Slower than snails his eight reindeer came,
And he swore and he bitched as he called them by name.
“Now Prancer, now Dancer, up on the walls:
Quick damn it, quick, or I’ll cut off your balls!”

Then up on the roof he scrambled and fell,
He came down the chimney like a bat out of Hell.
He staggered and stumbled as he ran out the door,
Tripped over his bag, and fell flat on the floor.

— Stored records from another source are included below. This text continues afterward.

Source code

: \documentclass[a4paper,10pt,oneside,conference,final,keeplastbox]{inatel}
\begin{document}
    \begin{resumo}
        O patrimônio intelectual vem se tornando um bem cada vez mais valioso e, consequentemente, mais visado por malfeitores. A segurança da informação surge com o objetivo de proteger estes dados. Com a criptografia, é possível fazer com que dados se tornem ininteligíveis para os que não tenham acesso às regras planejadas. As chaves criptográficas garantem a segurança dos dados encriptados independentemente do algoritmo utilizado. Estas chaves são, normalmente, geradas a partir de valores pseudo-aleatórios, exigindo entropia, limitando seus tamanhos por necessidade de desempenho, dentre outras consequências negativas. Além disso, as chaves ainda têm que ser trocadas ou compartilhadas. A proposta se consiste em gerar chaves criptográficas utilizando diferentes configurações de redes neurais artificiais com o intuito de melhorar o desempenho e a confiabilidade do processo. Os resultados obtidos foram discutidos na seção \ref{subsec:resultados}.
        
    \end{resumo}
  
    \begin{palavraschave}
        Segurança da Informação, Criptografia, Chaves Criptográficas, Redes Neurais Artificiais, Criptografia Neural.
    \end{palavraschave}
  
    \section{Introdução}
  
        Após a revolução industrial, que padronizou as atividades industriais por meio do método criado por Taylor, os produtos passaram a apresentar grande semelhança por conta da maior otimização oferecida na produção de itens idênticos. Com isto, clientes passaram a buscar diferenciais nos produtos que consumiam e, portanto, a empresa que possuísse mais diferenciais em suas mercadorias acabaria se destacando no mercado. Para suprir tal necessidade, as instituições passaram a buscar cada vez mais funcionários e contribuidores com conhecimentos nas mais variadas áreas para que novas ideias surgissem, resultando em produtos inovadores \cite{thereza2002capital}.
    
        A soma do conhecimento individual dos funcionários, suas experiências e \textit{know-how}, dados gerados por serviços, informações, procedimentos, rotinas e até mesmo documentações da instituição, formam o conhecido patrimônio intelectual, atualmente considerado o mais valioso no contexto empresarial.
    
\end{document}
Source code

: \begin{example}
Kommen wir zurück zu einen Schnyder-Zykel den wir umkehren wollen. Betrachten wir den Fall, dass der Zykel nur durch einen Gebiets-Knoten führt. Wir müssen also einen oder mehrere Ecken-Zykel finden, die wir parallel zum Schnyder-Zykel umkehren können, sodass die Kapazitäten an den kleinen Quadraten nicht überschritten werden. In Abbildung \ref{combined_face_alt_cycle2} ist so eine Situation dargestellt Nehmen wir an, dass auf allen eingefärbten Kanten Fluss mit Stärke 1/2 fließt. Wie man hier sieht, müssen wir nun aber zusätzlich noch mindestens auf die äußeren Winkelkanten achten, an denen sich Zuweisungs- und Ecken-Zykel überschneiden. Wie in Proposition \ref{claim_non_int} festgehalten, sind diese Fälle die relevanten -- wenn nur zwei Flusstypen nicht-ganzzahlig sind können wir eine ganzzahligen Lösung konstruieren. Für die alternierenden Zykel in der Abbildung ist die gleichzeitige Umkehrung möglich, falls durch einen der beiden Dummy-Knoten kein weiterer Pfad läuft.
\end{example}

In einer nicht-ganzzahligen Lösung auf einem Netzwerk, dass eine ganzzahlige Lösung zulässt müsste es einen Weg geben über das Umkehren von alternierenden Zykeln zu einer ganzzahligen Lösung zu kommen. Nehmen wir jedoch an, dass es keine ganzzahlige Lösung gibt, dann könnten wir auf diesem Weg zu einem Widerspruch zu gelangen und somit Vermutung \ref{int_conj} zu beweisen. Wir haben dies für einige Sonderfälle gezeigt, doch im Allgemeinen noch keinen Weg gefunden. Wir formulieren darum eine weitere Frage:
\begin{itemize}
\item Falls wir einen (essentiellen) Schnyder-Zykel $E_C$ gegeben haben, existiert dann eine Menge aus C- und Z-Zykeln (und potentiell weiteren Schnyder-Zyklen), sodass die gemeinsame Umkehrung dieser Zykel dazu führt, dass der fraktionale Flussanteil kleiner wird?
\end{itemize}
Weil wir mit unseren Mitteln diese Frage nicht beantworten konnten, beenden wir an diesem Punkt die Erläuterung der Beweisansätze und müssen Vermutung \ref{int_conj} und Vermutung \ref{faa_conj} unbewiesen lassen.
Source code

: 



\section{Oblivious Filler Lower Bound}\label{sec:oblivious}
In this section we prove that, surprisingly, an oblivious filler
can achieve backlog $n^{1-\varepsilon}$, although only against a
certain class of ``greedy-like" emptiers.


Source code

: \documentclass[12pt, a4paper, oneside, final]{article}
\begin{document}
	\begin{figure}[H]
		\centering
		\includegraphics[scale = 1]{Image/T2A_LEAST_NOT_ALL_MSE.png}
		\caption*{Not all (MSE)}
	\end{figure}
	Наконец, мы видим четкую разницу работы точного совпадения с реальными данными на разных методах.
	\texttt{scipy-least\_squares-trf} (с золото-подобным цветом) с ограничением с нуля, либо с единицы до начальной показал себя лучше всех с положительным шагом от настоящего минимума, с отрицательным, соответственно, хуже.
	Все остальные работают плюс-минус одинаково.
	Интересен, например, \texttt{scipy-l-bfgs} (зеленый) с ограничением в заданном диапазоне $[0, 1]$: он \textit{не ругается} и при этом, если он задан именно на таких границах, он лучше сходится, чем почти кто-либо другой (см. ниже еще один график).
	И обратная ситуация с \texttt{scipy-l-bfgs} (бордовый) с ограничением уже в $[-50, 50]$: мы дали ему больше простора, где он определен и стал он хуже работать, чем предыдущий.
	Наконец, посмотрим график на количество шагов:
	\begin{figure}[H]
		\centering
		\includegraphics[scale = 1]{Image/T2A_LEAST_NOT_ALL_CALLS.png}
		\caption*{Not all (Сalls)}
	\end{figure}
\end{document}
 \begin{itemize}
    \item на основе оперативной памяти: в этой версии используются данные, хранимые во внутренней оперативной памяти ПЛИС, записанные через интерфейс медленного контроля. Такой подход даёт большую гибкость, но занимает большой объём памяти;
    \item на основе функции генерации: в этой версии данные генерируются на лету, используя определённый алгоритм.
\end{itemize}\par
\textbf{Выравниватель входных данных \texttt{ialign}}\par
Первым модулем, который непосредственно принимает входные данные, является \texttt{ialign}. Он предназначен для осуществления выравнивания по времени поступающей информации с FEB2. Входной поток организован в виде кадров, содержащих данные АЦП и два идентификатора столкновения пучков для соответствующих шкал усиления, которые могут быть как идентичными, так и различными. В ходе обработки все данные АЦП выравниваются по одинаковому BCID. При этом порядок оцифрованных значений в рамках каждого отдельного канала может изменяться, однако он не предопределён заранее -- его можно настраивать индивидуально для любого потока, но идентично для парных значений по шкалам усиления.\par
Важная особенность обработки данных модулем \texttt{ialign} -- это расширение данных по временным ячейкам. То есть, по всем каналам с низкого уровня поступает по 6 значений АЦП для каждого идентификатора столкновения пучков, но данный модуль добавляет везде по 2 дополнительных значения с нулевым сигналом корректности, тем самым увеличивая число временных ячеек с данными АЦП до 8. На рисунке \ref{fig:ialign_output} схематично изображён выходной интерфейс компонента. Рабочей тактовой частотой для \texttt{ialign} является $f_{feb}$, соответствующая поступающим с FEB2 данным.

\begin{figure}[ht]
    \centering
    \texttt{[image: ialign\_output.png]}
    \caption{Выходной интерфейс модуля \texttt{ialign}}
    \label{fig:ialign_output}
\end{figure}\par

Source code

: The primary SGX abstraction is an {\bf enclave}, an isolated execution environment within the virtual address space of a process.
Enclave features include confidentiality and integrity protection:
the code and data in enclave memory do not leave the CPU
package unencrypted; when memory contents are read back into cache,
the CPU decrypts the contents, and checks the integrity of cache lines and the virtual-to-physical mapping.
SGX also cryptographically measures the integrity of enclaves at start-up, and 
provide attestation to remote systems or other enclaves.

But I heard him exclaim, as he rode out of sight:
“Piss on you all – What a Hell of a night!”

***

A little girl is in line to see Santa. When it’s
her turn, she climbs up on Santa’s lap. Santa
asks, “What would you like Santa to bring you for
Christmas?”

The little girl replies, ” I want a Barbie and
G.I. Joe.”

Santa looks at the little girl for a moment and
says, “I thought Barbie comes with Ken”.

“No”, said the little girl, “She comes with
GI Joe, she fakes it with Ken.”

 

Just a little serving of Holiday Cheer.  Are you getting into the Spirit?  Or just into the spirits??  I’m sitting here, having a few with my big fat neighbor, Round John Virgin.  He has a pair of pet caribou – a male he calls Bruce The Moose, as well as Bruce’s mate, Olive, the other reindeer.  Be sure to take a big bag of ‘Bah, Humbug’ with you.  You’ll need it when you’re wrapping those last presents.  😯

Something For Nothing

Damn, am I ever a cheap-ass old skinflint.  The lessons of childhood were well learned and, now in old age, not easily forgotten or ignored.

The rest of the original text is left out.